Collected data:
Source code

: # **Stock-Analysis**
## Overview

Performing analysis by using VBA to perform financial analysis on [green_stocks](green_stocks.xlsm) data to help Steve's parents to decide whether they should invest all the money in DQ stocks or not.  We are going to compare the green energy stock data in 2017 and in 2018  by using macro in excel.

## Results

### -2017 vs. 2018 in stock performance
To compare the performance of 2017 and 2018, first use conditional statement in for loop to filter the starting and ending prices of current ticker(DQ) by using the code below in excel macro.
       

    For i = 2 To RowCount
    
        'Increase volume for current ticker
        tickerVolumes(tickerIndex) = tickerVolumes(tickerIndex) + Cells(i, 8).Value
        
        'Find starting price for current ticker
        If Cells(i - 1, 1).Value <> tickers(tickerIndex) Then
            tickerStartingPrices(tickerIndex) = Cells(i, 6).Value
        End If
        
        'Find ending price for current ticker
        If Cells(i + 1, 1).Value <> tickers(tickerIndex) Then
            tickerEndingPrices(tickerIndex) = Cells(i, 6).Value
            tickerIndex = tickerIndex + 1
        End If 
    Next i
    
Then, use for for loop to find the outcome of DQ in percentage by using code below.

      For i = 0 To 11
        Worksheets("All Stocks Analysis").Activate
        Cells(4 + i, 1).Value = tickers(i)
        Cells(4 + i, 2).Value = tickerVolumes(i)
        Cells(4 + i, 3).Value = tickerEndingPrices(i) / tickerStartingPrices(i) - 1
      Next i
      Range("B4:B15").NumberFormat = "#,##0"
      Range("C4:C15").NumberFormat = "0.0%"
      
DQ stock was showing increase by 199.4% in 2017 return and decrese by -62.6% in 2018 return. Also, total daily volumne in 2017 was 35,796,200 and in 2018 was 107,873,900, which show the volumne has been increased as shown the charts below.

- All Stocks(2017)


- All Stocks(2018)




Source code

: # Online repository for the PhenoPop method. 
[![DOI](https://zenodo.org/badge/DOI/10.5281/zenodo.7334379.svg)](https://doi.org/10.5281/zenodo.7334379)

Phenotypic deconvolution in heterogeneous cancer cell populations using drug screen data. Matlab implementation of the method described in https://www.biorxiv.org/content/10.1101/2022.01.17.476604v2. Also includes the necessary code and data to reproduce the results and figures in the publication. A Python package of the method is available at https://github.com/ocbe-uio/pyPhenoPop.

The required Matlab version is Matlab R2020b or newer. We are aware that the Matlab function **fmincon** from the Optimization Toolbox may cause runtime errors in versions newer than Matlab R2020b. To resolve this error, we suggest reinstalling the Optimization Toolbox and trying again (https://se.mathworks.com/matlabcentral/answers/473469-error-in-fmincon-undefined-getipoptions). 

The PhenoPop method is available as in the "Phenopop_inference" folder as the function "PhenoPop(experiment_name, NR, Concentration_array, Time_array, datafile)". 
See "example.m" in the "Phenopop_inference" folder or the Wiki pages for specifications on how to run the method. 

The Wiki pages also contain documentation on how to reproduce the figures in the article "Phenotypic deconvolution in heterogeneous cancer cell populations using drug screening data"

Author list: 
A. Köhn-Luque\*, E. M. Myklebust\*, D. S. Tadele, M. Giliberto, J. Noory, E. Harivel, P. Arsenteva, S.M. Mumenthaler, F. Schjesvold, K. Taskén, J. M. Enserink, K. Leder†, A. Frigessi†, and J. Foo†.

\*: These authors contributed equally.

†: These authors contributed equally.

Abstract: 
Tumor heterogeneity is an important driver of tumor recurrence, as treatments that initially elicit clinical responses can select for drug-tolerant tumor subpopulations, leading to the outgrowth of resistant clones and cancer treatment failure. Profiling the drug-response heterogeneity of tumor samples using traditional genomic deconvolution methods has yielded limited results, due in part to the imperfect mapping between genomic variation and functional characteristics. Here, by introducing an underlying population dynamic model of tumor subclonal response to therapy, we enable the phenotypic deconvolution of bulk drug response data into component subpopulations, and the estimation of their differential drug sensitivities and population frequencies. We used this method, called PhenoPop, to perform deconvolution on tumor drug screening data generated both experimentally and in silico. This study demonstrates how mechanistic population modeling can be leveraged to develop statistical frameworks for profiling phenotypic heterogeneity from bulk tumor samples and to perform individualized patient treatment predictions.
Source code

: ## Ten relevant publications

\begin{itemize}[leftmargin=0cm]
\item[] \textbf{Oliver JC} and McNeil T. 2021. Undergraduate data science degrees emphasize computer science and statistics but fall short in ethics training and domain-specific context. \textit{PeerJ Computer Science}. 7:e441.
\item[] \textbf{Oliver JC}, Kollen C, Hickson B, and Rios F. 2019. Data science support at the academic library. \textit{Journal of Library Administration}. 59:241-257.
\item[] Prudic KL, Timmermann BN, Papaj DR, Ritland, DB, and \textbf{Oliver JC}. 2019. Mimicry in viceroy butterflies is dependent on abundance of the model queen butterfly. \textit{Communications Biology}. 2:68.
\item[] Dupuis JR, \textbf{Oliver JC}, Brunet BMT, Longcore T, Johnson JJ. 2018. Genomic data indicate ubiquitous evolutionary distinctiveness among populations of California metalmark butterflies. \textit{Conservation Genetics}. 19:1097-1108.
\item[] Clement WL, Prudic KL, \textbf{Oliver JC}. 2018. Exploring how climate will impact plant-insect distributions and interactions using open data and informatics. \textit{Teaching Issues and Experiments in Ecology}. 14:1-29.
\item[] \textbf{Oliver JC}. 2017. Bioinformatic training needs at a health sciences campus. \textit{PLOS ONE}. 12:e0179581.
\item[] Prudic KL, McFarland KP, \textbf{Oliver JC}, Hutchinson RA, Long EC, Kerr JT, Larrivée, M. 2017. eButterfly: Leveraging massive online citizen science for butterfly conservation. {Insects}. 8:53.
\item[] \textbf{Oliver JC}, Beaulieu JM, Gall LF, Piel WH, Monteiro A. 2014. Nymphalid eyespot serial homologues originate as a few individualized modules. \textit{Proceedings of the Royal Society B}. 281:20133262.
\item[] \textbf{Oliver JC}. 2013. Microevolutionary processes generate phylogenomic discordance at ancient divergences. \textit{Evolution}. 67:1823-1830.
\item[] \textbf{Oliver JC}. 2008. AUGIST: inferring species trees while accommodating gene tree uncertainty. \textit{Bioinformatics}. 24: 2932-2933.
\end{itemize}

= Your goal =
Look for the string "contributed" in the records, and copy every line where it is found.

= Written solution =
\*: These authors contributed equally.
†: These authors contributed equally.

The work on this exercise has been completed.